▶ _Directions for this task_
Starting at the first line and ending at the last, output the data exactly.

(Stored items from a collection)
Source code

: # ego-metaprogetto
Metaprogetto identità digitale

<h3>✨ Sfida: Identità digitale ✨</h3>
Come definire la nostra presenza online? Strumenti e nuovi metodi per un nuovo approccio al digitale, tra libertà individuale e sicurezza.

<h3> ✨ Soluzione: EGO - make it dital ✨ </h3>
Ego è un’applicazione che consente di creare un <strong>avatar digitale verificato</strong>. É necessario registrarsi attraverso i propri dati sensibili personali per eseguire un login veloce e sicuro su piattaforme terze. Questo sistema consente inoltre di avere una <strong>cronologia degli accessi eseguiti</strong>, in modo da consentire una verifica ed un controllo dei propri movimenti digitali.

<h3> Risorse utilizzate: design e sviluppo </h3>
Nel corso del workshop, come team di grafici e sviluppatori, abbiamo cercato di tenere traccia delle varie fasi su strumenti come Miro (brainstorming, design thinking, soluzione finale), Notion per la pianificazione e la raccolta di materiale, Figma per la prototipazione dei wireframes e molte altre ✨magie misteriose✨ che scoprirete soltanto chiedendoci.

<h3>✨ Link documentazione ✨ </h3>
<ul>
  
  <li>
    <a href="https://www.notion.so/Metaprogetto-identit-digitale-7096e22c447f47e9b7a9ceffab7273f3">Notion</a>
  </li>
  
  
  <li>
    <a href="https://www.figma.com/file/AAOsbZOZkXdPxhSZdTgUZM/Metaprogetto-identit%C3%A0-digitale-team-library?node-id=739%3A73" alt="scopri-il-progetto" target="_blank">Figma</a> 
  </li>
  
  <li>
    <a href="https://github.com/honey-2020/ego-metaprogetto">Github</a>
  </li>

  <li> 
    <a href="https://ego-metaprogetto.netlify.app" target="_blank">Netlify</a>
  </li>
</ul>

▶ _Solution for this problem_
Source code

: # ego-metaprogetto
Metaprogetto identità digitale

<h3>✨ Sfida: Identità digitale ✨</h3>
Come definire la nostra presenza online? Strumenti e nuovi metodi per un nuovo approccio al digitale, tra libertà individuale e sicurezza.

<h3> ✨ Soluzione: EGO - make it dital ✨ </h3>
Ego è un’applicazione che consente di creare un <strong>avatar digitale verificato</strong>. É necessario registrarsi attraverso i propri dati sensibili personali per eseguire un login veloce e sicuro su piattaforme terze. Questo sistema consente inoltre di avere una <strong>cronologia degli accessi eseguiti</strong>, in modo da consentire una verifica ed un controllo dei propri movimenti digitali.

<h3> Risorse utilizzate: design e sviluppo </h3>
Nel corso del workshop, come team di grafici e sviluppatori, abbiamo cercato di tenere traccia delle varie fasi su strumenti come Miro (brainstorming, design thinking, soluzione finale), Notion per la pianificazione e la raccolta di materiale, Figma per la prototipazione dei wireframes e molte altre ✨magie misteriose✨ che scoprirete soltanto chiedendoci.

<h3>✨ Link documentazione ✨ </h3>
<ul>
  
  <li>
    <a href="https://www.notion.so/Metaprogetto-identit-digitale-7096e22c447f47e9b7a9ceffab7273f3">Notion</a>
  </li>
  
  
  <li>
    <a href="https://www.figma.com/file/AAOsbZOZkXdPxhSZdTgUZM/Metaprogetto-identit%C3%A0-digitale-team-library?node-id=739%3A73" alt="scopri-il-progetto" target="_blank">Figma</a> 
  </li>
  
  <li>
    <a href="https://github.com/honey-2020/ego-metaprogetto">Github</a>
  </li>

  <li> 
    <a href="https://ego-metaprogetto.netlify.app" target="_blank">Netlify</a>
  </li>
</ul>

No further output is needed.